Assertion (A): In parallelogram ABCD, PD bisects ∠ADC and PC bisects angle DCB, then ∠DPC = 90°.

Reason (R): ∠PDC = $\dfrac{1}{2}$ x ∠ADC

∠PCD = $\dfrac{1}{2}$ x ∠BCD

∠PDC + ∠PCD = $\dfrac{1}{2}$ x (∠ADC + ∠BCD)

1. A is true, but R is false.

2. A is false, but R is true.

3. Both A and R are true, and R is the correct reason for A.
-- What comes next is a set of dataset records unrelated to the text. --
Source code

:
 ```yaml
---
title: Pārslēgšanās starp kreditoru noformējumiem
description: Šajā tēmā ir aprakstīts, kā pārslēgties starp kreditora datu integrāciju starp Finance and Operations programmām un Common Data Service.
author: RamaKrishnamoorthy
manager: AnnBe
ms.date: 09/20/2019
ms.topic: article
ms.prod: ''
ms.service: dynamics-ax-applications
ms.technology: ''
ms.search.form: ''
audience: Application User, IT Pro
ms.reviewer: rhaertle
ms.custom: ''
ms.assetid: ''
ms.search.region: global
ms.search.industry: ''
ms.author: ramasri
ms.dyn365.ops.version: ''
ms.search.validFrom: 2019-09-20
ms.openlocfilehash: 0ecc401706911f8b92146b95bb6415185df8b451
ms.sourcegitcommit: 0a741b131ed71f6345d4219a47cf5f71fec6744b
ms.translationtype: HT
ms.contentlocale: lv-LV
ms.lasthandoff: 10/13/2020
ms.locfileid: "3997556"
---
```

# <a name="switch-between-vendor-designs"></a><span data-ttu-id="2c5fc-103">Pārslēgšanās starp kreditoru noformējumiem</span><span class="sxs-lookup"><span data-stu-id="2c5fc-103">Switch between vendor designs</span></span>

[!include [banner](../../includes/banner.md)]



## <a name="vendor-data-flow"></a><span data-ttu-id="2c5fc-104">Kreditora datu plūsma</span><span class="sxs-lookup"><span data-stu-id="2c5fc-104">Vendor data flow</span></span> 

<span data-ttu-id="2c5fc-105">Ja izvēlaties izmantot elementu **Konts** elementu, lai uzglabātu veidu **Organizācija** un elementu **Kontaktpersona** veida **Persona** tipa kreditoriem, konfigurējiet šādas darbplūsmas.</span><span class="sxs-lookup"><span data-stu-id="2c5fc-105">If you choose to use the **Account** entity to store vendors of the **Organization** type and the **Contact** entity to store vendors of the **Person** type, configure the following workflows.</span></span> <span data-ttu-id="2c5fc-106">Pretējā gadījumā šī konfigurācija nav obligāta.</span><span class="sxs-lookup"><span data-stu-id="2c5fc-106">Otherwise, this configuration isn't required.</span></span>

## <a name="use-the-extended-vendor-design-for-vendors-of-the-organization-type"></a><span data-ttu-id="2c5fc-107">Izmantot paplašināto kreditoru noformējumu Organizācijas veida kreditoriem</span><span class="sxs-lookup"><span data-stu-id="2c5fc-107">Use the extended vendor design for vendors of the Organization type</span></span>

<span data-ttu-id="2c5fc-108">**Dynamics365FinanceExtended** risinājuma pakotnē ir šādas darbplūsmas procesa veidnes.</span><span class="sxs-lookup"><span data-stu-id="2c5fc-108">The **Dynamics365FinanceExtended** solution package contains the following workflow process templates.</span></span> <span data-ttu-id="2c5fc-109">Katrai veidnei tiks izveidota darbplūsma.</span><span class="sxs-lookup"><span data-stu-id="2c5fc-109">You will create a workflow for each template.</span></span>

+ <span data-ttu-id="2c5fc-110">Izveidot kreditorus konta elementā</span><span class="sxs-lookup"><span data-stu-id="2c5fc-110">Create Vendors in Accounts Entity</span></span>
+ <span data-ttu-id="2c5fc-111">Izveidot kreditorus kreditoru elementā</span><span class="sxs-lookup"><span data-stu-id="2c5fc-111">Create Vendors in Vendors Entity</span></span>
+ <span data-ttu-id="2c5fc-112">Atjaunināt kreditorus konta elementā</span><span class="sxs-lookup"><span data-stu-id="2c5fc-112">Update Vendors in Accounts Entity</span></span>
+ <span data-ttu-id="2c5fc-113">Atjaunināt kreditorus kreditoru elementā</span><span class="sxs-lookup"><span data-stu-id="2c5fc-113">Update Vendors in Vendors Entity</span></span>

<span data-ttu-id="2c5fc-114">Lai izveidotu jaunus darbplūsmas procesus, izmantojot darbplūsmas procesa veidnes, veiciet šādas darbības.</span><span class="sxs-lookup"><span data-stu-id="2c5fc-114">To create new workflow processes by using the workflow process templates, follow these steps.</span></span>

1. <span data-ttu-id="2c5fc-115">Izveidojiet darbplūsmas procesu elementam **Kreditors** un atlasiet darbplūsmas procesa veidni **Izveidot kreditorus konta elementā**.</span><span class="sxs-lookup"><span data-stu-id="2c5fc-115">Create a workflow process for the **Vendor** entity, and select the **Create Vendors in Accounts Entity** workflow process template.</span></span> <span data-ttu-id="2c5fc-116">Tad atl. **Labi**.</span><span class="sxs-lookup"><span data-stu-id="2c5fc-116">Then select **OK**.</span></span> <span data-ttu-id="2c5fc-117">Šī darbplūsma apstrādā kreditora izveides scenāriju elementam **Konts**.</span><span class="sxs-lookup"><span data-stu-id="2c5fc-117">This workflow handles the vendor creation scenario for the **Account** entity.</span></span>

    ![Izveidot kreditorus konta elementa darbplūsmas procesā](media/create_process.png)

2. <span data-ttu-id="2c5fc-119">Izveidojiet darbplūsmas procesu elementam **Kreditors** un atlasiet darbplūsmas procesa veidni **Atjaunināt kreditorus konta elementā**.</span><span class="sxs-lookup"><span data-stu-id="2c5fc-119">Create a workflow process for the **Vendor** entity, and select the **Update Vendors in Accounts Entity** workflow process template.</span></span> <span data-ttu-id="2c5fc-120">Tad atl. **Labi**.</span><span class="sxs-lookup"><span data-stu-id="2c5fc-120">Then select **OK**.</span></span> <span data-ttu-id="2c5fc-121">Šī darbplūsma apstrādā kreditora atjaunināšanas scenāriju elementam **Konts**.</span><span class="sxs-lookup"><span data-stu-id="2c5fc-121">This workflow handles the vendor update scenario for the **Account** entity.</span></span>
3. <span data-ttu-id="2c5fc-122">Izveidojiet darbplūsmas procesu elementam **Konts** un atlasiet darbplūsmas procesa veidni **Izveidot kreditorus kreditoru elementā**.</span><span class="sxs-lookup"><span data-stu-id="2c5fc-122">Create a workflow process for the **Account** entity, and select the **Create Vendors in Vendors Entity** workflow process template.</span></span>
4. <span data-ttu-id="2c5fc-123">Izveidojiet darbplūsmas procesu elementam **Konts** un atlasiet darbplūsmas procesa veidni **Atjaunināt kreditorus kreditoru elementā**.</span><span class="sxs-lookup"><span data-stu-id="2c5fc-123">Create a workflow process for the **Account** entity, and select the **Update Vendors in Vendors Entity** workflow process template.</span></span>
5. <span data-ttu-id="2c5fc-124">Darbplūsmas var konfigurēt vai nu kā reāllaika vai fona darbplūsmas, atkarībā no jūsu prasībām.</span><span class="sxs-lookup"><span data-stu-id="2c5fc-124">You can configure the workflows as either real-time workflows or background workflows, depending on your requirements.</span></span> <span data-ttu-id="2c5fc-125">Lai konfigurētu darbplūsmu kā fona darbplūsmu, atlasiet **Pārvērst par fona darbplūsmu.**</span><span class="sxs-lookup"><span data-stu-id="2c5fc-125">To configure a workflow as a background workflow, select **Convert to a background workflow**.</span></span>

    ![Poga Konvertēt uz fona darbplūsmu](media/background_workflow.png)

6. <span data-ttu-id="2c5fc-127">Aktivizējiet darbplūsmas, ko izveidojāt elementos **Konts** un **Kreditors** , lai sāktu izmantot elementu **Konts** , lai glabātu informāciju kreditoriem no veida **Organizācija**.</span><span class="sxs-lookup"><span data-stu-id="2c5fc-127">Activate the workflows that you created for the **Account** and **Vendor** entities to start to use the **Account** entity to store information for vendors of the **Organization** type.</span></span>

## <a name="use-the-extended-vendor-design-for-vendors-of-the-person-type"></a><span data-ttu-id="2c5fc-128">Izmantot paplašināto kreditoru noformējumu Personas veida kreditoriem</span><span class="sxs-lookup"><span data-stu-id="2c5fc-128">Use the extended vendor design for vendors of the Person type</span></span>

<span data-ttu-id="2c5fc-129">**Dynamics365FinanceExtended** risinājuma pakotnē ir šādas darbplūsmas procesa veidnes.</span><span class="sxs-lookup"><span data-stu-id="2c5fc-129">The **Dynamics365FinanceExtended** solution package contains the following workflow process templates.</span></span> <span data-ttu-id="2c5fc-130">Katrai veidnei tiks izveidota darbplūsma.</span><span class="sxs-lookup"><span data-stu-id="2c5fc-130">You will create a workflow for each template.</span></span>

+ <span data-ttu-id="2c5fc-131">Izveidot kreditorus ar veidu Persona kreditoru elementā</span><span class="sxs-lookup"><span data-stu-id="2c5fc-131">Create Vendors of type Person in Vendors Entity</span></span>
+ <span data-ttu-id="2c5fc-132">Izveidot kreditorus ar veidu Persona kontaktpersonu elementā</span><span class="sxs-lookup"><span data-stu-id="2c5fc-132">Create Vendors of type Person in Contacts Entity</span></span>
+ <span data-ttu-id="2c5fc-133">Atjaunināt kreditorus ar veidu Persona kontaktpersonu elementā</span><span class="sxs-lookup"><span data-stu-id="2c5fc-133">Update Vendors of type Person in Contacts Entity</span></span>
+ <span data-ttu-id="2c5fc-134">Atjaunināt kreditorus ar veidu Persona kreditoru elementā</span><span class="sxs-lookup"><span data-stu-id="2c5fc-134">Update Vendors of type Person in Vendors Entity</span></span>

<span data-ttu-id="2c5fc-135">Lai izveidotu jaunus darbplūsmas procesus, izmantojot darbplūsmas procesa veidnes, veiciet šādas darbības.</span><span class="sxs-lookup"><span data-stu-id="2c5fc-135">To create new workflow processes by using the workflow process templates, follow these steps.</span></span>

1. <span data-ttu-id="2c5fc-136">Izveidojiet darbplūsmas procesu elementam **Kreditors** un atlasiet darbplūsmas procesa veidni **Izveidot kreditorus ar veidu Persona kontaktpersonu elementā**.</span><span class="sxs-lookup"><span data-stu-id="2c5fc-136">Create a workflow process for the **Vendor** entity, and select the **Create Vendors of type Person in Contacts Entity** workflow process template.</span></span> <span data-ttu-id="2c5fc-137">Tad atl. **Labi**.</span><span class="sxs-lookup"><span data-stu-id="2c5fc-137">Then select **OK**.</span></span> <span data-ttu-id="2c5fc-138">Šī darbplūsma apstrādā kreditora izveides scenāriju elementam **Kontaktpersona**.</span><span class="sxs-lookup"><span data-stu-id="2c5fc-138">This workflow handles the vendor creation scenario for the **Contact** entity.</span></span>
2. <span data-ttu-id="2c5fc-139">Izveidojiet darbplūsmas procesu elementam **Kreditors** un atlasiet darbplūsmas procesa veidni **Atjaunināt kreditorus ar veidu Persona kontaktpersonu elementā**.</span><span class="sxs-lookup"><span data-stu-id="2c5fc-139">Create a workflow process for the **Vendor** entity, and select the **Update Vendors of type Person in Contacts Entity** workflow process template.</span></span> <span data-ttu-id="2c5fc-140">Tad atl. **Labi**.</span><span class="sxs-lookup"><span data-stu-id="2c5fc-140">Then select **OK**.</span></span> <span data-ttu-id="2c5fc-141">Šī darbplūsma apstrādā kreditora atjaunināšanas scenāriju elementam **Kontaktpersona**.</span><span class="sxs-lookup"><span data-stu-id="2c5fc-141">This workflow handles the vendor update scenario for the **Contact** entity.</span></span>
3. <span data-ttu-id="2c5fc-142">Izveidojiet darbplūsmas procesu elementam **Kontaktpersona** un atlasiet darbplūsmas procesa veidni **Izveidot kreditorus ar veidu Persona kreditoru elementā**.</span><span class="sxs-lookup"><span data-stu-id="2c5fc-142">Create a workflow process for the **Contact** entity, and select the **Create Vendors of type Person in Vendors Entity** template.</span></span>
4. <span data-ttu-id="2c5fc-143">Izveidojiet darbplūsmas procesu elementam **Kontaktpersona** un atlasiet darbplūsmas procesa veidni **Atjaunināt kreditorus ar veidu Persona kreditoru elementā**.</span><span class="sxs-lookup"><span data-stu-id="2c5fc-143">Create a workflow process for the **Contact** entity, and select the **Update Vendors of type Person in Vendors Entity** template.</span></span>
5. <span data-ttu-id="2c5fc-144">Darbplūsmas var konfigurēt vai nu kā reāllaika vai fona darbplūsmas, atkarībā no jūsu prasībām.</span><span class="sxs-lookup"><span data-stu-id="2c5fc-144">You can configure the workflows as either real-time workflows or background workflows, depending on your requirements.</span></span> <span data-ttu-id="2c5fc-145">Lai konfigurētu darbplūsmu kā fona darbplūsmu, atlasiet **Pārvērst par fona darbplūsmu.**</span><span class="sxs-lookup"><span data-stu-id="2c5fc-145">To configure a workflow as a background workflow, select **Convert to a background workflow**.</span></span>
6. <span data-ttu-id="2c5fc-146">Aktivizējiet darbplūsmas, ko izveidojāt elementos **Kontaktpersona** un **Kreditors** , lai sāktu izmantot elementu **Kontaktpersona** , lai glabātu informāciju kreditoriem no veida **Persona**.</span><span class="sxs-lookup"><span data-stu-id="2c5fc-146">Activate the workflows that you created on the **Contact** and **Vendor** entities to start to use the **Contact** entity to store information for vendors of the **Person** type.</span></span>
4. Both A and R are true, and R is the incorrect reason for A.

We know that consecutive angles of a parallelogram are supplementary.

ABCD is a parallelogram.

∴ ∠ADC + ∠BCD = 180° …………………(1)

PD bisects ∠ADC.

⇒ ∠PDC = $\dfrac{∠ADC}{2}$ ……………(2)

PC bisects ∠BCD.

⇒ ∠PCD = $\dfrac{∠BCD}{2}$ ……………(3)

Adding equations (2) and (3), we get :

⇒ ∠PDC + ∠PCD = $\dfrac{∠ADC}{2}$ + $\dfrac{∠BCD}{2} = \dfrac{1}{2}$ (∠ADC + ∠BCD)

= $\dfrac{1}{2}$ x 180°

= 90°.

In ΔPCD, according to angle sum property,

⇒ ∠PDC + ∠PCD + ∠DPC = 180°

⇒ 90° + ∠DPC = 180°

⇒ ∠DPC = 180° - 90°

⇒ ∠DPC = 90°

∴ Both A and R are true, and R is the correct reason for A.

Hence, option 3 is the correct option.